Hidden Figures by Margot Lee Shetterly
Publication Date: 2016-12-06
Starting in World War II and moving through to the Cold War, the civil rights movement, and the space race, [this book] follows the interwoven accounts of Dorothy Vaughan, Mary Jackson, Katherine Johnson, and Christine Darden, four African American women who participated in some of NASA's greatest successes. It chronicles their careers over nearly three decades they faced challenges, forged alliances, and used their intellect to change their own lives, and their country's future.
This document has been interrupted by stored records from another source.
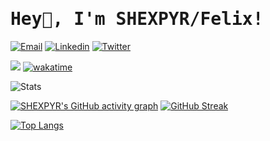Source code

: <h1><samp>Hey👋, I'm SHEXPYR/Felix!</samp></h2>

[![Email](https://img.shields.io/badge/-Email-c14438?style=flat-square&logo=Gmail&logoColor=white&link=mailto:mail@shexpyr.com)](mailto:mail@shexpyr.com)
[![Linkedin](https://img.shields.io/badge/-LinkedIn-blue?style=flat-square&logo=Linkedin&logoColor=white&link=https://www.linkedin.com/in/felix-zorn-06213020b/)](https://www.linkedin.com/in/felix-zorn-06213020b/)
[![Twitter](https://img.shields.io/badge/Twitter-1DA1F2?style=flat-square&logo=twitter&logoColor=white)](https://twitter.com/i_am_shexpyr)

![](https://komarev.com/ghpvc/?username=shexpyr)
[![wakatime](https://wakatime.com/badge/user/ad70fdc4-0867-45be-8b1f-e921acf3fdcb.svg)](https://wakatime.com/@ad70fdc4-0867-45be-8b1f-e921acf3fdcb)

![Stats](https://github-readme-stats.vercel.app/api?username=shexpyr&show_icons=true&count_private=true&hide_border=true&title_color=00ADD8&icon_color=00ADD8&text_color=c9d1d9&bg_color=0d1117&custom_title=GitHub%20Stats&include_all_commits=true)

[![SHEXPYR's GitHub activity graph](https://activity-graph.herokuapp.com/graph?username=shexpyr&theme=github&line=#0ADD8)](https://github.com/shexpyr)
[![GitHub Streak](https://github-readme-streak-stats.herokuapp.com?user=shexpyr&theme=github-dark&hide_border=true&date_format=M%20j%5B%2C%20Y%5D&ring=00ADD8&fire=00ADD8&dates=00ADD8&border=00ADD8&stroke=00ADD8)](https://git.io/streak-stats)

[![Top Langs](https://github-readme-stats.vercel.app/api/top-langs/?username=shexpyr&custom_title=Used%20Languages)](https://github.com/shexpyr/github-readme-stats)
The Immortal Life of Henrietta Lacks by Rebecca Skloot
Publication Date: 2010-02-02
Her name was Henrietta Lacks, but scientists know her as HeLa. She was a poor Southern tobacco farmer, yet her cells--taken without her knowledge--became one of the most important tools in medicine. The first "immortal" human cells grown in culture, they are still alive today, though she has been dead for more than sixty years. HeLa cells were vital for developing the polio vaccine; uncovered secrets of cancer and viruses; helped lead to in vitro fertilization, cloning, and gene mapping; and have been bought and sold by the billions. Yet Henrietta Lacks is buried in an unmarked grave. Her family did not learn of her "immortality" until more than twenty years after her death, when scientists began using her husband and children in research without informed consent. The story of the Lacks family is inextricably connected to the dark history of experimentation on African Americans, the birth of bioethics, and the legal battles over whether we control the stuff we are made of.
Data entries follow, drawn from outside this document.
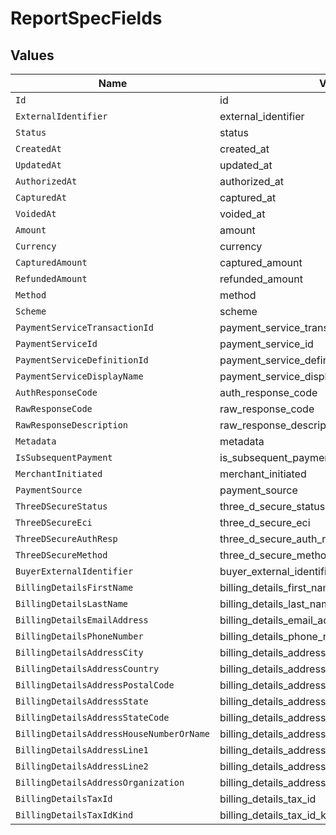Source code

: # ReportSpecFields


## Values

| Name                                         | Value                                        |
| -------------------------------------------- | -------------------------------------------- |
| `Id`                                         | id                                           |
| `ExternalIdentifier`                         | external_identifier                          |
| `Status`                                     | status                                       |
| `CreatedAt`                                  | created_at                                   |
| `UpdatedAt`                                  | updated_at                                   |
| `AuthorizedAt`                               | authorized_at                                |
| `CapturedAt`                                 | captured_at                                  |
| `VoidedAt`                                   | voided_at                                    |
| `Amount`                                     | amount                                       |
| `Currency`                                   | currency                                     |
| `CapturedAmount`                             | captured_amount                              |
| `RefundedAmount`                             | refunded_amount                              |
| `Method`                                     | method                                       |
| `Scheme`                                     | scheme                                       |
| `PaymentServiceTransactionId`                | payment_service_transaction_id               |
| `PaymentServiceId`                           | payment_service_id                           |
| `PaymentServiceDefinitionId`                 | payment_service_definition_id                |
| `PaymentServiceDisplayName`                  | payment_service_display_name                 |
| `AuthResponseCode`                           | auth_response_code                           |
| `RawResponseCode`                            | raw_response_code                            |
| `RawResponseDescription`                     | raw_response_description                     |
| `Metadata`                                   | metadata                                     |
| `IsSubsequentPayment`                        | is_subsequent_payment                        |
| `MerchantInitiated`                          | merchant_initiated                           |
| `PaymentSource`                              | payment_source                               |
| `ThreeDSecureStatus`                         | three_d_secure_status                        |
| `ThreeDSecureEci`                            | three_d_secure_eci                           |
| `ThreeDSecureAuthResp`                       | three_d_secure_auth_resp                     |
| `ThreeDSecureMethod`                         | three_d_secure_method                        |
| `BuyerExternalIdentifier`                    | buyer_external_identifier                    |
| `BillingDetailsFirstName`                    | billing_details_first_name                   |
| `BillingDetailsLastName`                     | billing_details_last_name                    |
| `BillingDetailsEmailAddress`                 | billing_details_email_address                |
| `BillingDetailsPhoneNumber`                  | billing_details_phone_number                 |
| `BillingDetailsAddressCity`                  | billing_details_address_city                 |
| `BillingDetailsAddressCountry`               | billing_details_address_country              |
| `BillingDetailsAddressPostalCode`            | billing_details_address_postal_code          |
| `BillingDetailsAddressState`                 | billing_details_address_state                |
| `BillingDetailsAddressStateCode`             | billing_details_address_state_code           |
| `BillingDetailsAddressHouseNumberOrName`     | billing_details_address_house_number_or_name |
| `BillingDetailsAddressLine1`                 | billing_details_address_line1                |
| `BillingDetailsAddressLine2`                 | billing_details_address_line2                |
| `BillingDetailsAddressOrganization`          | billing_details_address_organization         |
| `BillingDetailsTaxId`                        | billing_details_tax_id                       |
| `BillingDetailsTaxIdKind`                    | billing_details_tax_id_kind                  |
Radical Equations by Robert P. Moses; Charles E. Cobb
Publication Date: 2001-01-18
The author tells the story of his participation in the voter registration movement in Mississippi in the 1960s, and explains how he used what he learned through his Civil Rights work to establish the Algebra Project, a program dedicated to resolving the crisis in math literacy in poor communities.
Something the Lord made
Tells the emotional true story of two men who defied the rules of their time to launch a medical revolution, set against the backdrop of the Jim Crow south. Working in 1940s Baltimore on an unprecedented technique for performing heart surgery on "blue babies", Dr. Alfred Blalock and lab technician Vivien Thomas form an impressive team. As Blalock and Thomas invent a new field of medicine, saving thousands of lives in the process, social pressures threaten to undermine their collaboration and tear them apart.